HYDRAC extends nuclear techniques expertise to cocoa, coffee sector

CAMEROON – HYDRAC, a Douala-based local company with a long history of using nuclear techniques for testing in the oil and gas sector, has begun to offer tests for chemical residues and contaminants in cocoa and coffee.

Cocoa production represents over 8% of Cameroon’s agricultural output, but exports have been wabbly as a result of a lack of quality control tests available locally.

This is now expected to change due to HYDRAC’s intervention. The certification they provide, which exporters could obtain only from European labs before, is a prerequisite for export to most countries.

“Without quality assurance and microbiological testing, the sales price is bad – and the income for producers is meagre, resulting in persistent poverty,” said Elie Bertrand Mutngi, Director of Quality and Sustainability at Cameroon’s National Cocoa and Coffee Board. 

HYDRAC has cooperated with the International Atomic Energy Agency (IAEA) since 1995, when the need for such tests first emerged during the construction of an oil pipeline connecting landlocked Chad with the Cameroonian coast.

“Food security is a key pillar of the government’s 2020-2030 National Development Strategy, and it requires food safety systems in place. Furthermore, safety and high-quality of food are also paramount in order for the country to increase its exports. It is in support of this plan that HYDRAC has decided to diversify into food testing,” said David Ekoume, the company’s Director General.

Products such as cocoa and coffee sometimes contain pesticide residues and other toxins above safety limits established by the European Union and other import markets.

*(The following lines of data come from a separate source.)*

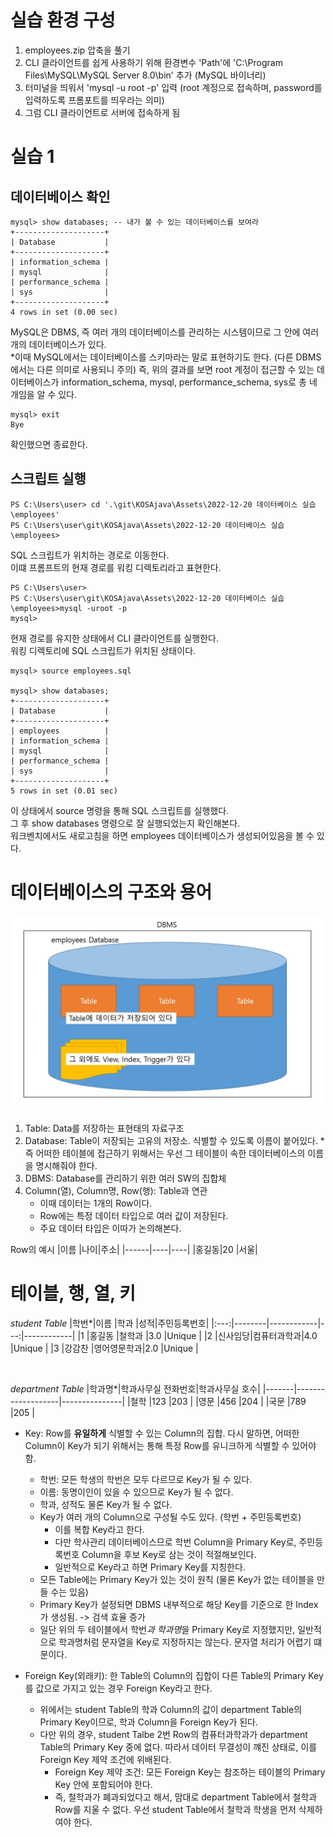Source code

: # 실습 환경 구성
1. employees.zip 압축을 풀기
2. CLI 클라이언트를 쉽게 사용하기 위해 환경변수 'Path'에 'C:\Program Files\MySQL\MySQL Server 8.0\bin' 추가 (MySQL 바이너리)
3. 터미널을 띄워서 'mysql -u root -p' 입력 (root 계정으로 접속하며, password를 입력하도록 프롬포트를 띄우라는 의미)
4. 그럼 CLI 클라이언트로 서버에 접속하게 됨

# 실습 1
## 데이터베이스 확인
```
mysql> show databases; -- 내가 볼 수 있는 데이터베이스를 보여라
+--------------------+
| Database           |
+--------------------+
| information_schema |
| mysql              |
| performance_schema |
| sys                |
+--------------------+
4 rows in set (0.00 sec)
```

MySQL은 DBMS, 즉 여러 개의 데이터베이스를 관리하는 시스템이므로 그 안에 여러 개의 데이터베이스가 있다.  
*이때 MySQL에서는 데이터베이스를 스키마라는 말로 표현하기도 한다. (다른 DBMS에서는 다른 의미로 사용되니 주의)
즉, 위의 결과를 보면 root 계정이 접근할 수 있는 데이터베이스가 information_schema, mysql, performance_schema, sys로 총 네 개임을 알 수 있다. 

```
mysql> exit
Bye
```
확인했으면 종료한다.

## 스크립트 실행
```
PS C:\Users\user> cd '.\git\KOSAjava\Assets\2022-12-20 데이터베이스 실습\employees'
PS C:\Users\user\git\KOSAjava\Assets\2022-12-20 데이터베이스 실습\employees>
```
SQL 스크립트가 위치하는 경로로 이동한다.  
이떄 프롬프트의 현재 경로를 워킹 디렉토리라고 표현한다.

```
PS C:\Users\user>
PS C:\Users\user\git\KOSAjava\Assets\2022-12-20 데이터베이스 실습\employees>mysql -uroot -p
mysql>
```
현재 경로를 유지한 상태에서 CLI 클라이언트를 실행한다.  
워킹 디렉토리에 SQL 스크립트가 위치된 상태이다.

```
mysql> source employees.sql

mysql> show databases;
+--------------------+
| Database           |
+--------------------+
| employees          |
| information_schema |
| mysql              |
| performance_schema |
| sys                |
+--------------------+
5 rows in set (0.01 sec)
```
이 상태에서 source 명령을 통해 SQL 스크립트를 실행했다.  
그 후 show databases 명령으로 잘 실행되었는지 확인해본다.  
워크벤치에서도 새로고침을 하면 employees 데이터베이스가 생성되어있음을 볼 수 있다.

# 데이터베이스의 구조와 용어
![Structure](Assets/structure.jpg)
1.  Table: Data를 저장하는 표현태의 자료구조
2.  Database: Table이 저장되는 고유의 저장소. 식별할 수 있도록 이름이 붙어있다. *즉 어떠한 테이블에 접근하기 위해서는 우선 그 테이블이 속한 데이터베이스의 이름을 명시해줘야 한다.
3.  DBMS: Database를 관리하기 위한 여러 SW의 집합체
4.  Column(열), Column명, Row(행): Table과 연관
    -  이때 데이터는 1개의 Row이다.
    -  Row에는 특정 데이터 타입으로 여러 값이 저장된다.
    -  주요 데이터 타입은 이따가 논의해본다.

Row의 예시
|이름  |나이|주소|
|------|----|----|
|홍길동|20  |서울|

# 테이블, 행, 열, 키
*student Table*
|학번*|이름    |학과        |성적|주민등록번호|
|:---:|--------|------------|---:|------------|
|1    |홍길동  |철학과      |3.0 |Unique      |
|2    |신사임당|컴퓨터과학과|4.0 |Unique      |
|3    |강감찬  |영어영문학과|2.0 |Unique      |

&nbsp;

*department Table*
|학과명*|학과사무실 전화번호|학과사무실 호수|
|-------|-------------------|---------------|
|철학   |123                |203            |
|영문   |456                |204            |
|국문   |789                |205            |

- Key: Row를 **유일하게** 식별할 수 있는 Column의 집합. 다시 말하면, 어떠한 Column이 Key가 되기 위해서는 통해 특정 Row를 유니크하게 식별할 수 있어야 함.
    * 학번: 모든 학생의 학번은 모두 다르므로 Key가 될 수 있다.
    * 이름: 동명이인이 있을 수 있으므로 Key가 될 수 없다.
    * 학과, 성적도 물론 Key가 될 수 없다.
    * Key가 여러 개의 Column으로 구성될 수도 있다. (학번 + 주민등록번호)
      * 이를 복합 Key라고 한다.
      * 다만 학사관리 데이터베이스므로 학번 Column을 Primary Key로, 주민등록번호 Column을 후보 Key로 삼는 것이 적절해보인다.
      * 일반적으로 Key라고 하면 Primary Key를 지칭한다.
  - 모든 Table에는 Primary Key가 있는 것이 원칙 (물론 Key가 없는 테이블을 만들 수는 있음)
  - Primary Key가 설정되면 DBMS 내부적으로 해당 Key를 기준으로 한 Index가 생성됨. -> 검색 효율 증가
  - 일단 위의 두 테이블에서 학번*과 학과명*을 Primary Key로 지정했지만, 일반적으로 학과명처럼 문자열을 Key로 지정하지는 않는다. 문자열 처리가 어렵기 떄문이다.


- Foreign Key(외래키): 한 Table의 Column의 집합이 다른 Table의 Primary Key를 값으로 가지고 있는 경우 Foreign Key라고 한다.
  * 위에서는 student Table의 학과 Column의 값이 department Table의 Primary Key이므로, 학과 Column을 Foreign Key가 된다.
  * 다만 위의 경우, student Talbe 2번 Row의 컴퓨터과학과가 department Table의 Primary Key 중에 없다. 따라서 데이터 무결성이 꺠진 상태로, 이를 Foreign Key 제약 조건에 위배된다.
    * Foreign Key 제약 조건: 모든 Foreign Key는 참조하는 테이블의 Primary Key 안에 포함되어야 한다.
    * 즉, 철학과가 폐과되었다고 해서, 맘대로 department Table에서 철학과 Row를 지울 수 없다. 우선 student Table에서 철학과 학생을 먼저 삭제하여야 한다.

The IAEA, through its technical cooperation programme and in partnership with the Food and Agriculture Organization (FAO) of the United Nations, has helped train seven analytical chemists and managers in the use of nuclear and nuclear-based analytical techniques in food safety.

It has also supported the lab with equipment including an atomic absorption spectrometer, a gas chromatograph coupled with a mass spectrometer as well as radio receptor assay tool kits to perform relevant tests.

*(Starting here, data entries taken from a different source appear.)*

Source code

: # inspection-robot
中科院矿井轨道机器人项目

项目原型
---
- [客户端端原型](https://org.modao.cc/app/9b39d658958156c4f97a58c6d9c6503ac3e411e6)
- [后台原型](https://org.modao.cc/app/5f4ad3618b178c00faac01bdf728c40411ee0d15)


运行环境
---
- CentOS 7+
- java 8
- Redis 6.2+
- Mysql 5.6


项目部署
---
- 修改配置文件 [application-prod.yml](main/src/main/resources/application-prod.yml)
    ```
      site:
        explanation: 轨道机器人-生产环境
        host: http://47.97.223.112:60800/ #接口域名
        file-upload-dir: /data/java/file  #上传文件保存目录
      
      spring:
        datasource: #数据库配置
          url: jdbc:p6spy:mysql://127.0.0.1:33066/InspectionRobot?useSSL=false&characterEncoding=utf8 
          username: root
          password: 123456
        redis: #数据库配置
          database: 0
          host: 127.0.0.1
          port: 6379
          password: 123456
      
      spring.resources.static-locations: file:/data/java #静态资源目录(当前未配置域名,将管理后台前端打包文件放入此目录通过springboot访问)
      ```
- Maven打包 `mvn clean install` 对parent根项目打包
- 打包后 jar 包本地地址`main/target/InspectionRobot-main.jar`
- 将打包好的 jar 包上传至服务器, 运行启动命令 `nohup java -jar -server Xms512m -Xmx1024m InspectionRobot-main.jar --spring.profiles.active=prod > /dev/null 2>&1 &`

“Previously a lot of the country’s cocoa and coffee exports were rejected by importers or could only be sold locally at lower prices, due to lack of testing. This is true also for other agricultural exports such as banana and pineapples. We are therefore working to get accreditation as a general food safety lab,” Ekoume said.

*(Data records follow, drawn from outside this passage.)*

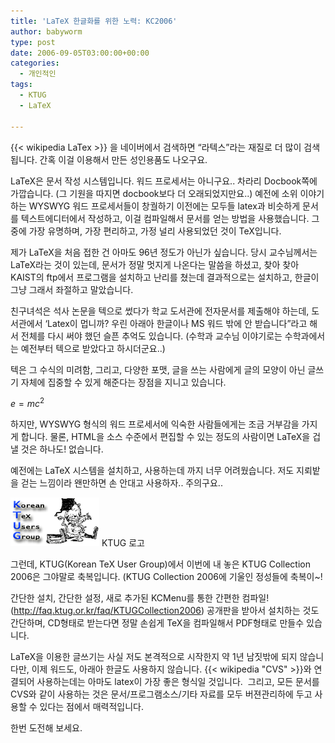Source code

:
 ```yaml
---
title: 'LaTeX 한글화를 위한 노력: KC2006'
author: babyworm
type: post
date: 2006-09-05T03:00:00+00:00
categories:
  - 개인적인
tags:
  - KTUG
  - LaTeX

---
```

{{< wikipedia LaTex >}} 을 네이버에서 검색하면 &#8220;라텍스&#8221;라는 재질로 더 많이 검색됩니다.
간혹 이걸 이용해서 만든 성인용품도 나오구요.

LaTeX은 문서 작성 시스템입니다. 워드 프로세서는 아니구요..
차라리 Docbook쪽에 가깝습니다. (그 기원을 따지면 docbook보다 더 오래되었지만요..)
예전에 소위 이야기하는 WYSWYG 워드 프로세서들이 창궐하기 이전에는 모두들 latex과 비슷하게 문서를 텍스트에디터에서 작성하고, 이걸 컴파일해서 문서를 얻는 방법을 사용했습니다.
그중에 가장 유명하며, 가장 편리하고, 가정 널리 사용되었던 것이 TeX입니다.

제가 LaTeX을 처음 접한 건 아마도 96년 정도가 아닌가 싶습니다. 당시 교수님께서는 LaTeX라는 것이 있는데, 문서가 정말 멋지게 나온다는 말씀을 하셨고, 찾아 찾아 KAIST의 ftp에서 프로그램을 설치하고 난리를 쳤는데 결과적으로는 설치하고, 한글이 그냥 그래서 좌절하고 말았습니다.

친구녀석은 석사 논문을 텍으로 썼다가 학교 도서관에 전자문서를 제출해야 하는데, 도서관에서 &#8216;Latex이 멉니까? 우린 아래아 한글이나 MS 워드 밖에 안 받습니다&#8221;라고 해서 전체를 다시 써야 했던 슬픈 추억도 있습니다. (수학과 교수님 이야기로는 수학과에서는 예전부터 텍으로 받았다고 하시더군요..)

텍은 그 수식의 미려함, 그리고, 다양한 포맷, 글을 쓰는 사람에게 글의 모양이 아닌 글쓰기 자체에 집중할 수 있게 해준다는 장점을 지니고 있습니다.

$e = mc^2$

하지만, WYSWYG 형식의 워드 프로세서에 익숙한 사람들에게는 조금 거부감을 가지게 합니다.
물론, HTML을 소스 수준에서 편집할 수 있는 정도의 사람이면 LaTeX을 겁낼 것은 하나도! 없습니다.

예전에는 LaTeX 시스템을 설치하고, 사용하는데 까지 너무 어려웠습니다.
저도 지뢰밭을 걷는 느낌이라 왠만하면 손 안대고 사용하자.. 주의구요..

<img loading="lazy" decoding="async" src="featured_ktug.png" width="142" height="78" alt="" data-recalc-dims="1" />
    KTUG 로고

그런데, KTUG(Korean TeX User Group)에서 이번에 내 놓은 KTUG Collection 2006은 그야말로 축복입니다. (KTUG Collection 2006에 기울인 정성들에 축복이~!

간단한 설치, 간단한 설정, 새로 추가된 KCMenu를 통한 간편한 컴파일!
(<http://faq.ktug.or.kr/faq/KTUGCollection2006>)
공개판을 받아서 설치하는 것도 간단하며, CD형태로 받는다면 정말 손쉽게 TeX을 컴파일해서 PDF형태로 만들수 있습니다.

LaTeX을 이용한 글쓰기는 사실 저도 본격적으로 시작한지 약 1년 남짓밖에 되지 않습니다만, 이제 워드도, 아래아 한글도 사용하지 않습니다.
{{< wikipedia "CVS" >}}와 연결되어 사용하는데는 아마도 latex이 가장 좋은 형식일 것입니다.&nbsp;
그리고, 모든 문서를 CVS와 같이 사용하는 것은 문서/프로그램소스/기타 자료를 모두 버젼관리하에 두고 사용할 수 있다는 점에서 매력적입니다.

한번 도전해 보세요.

Currently, the lab is able to check for mycotoxins, pesticide residues, toxic metals, polycyclic aromatic hydrocarbons (PAHs), which occur naturally in oil and can contaminate food, and polychlorinated biphenyls (PCBs), a highly carcinogenic substance formerly used in industrial and consumer products.

HYDRAC is in the process of extending ISO accreditation of its lab from cocoa and coffee to other foods with hopes of finalizing the project this month.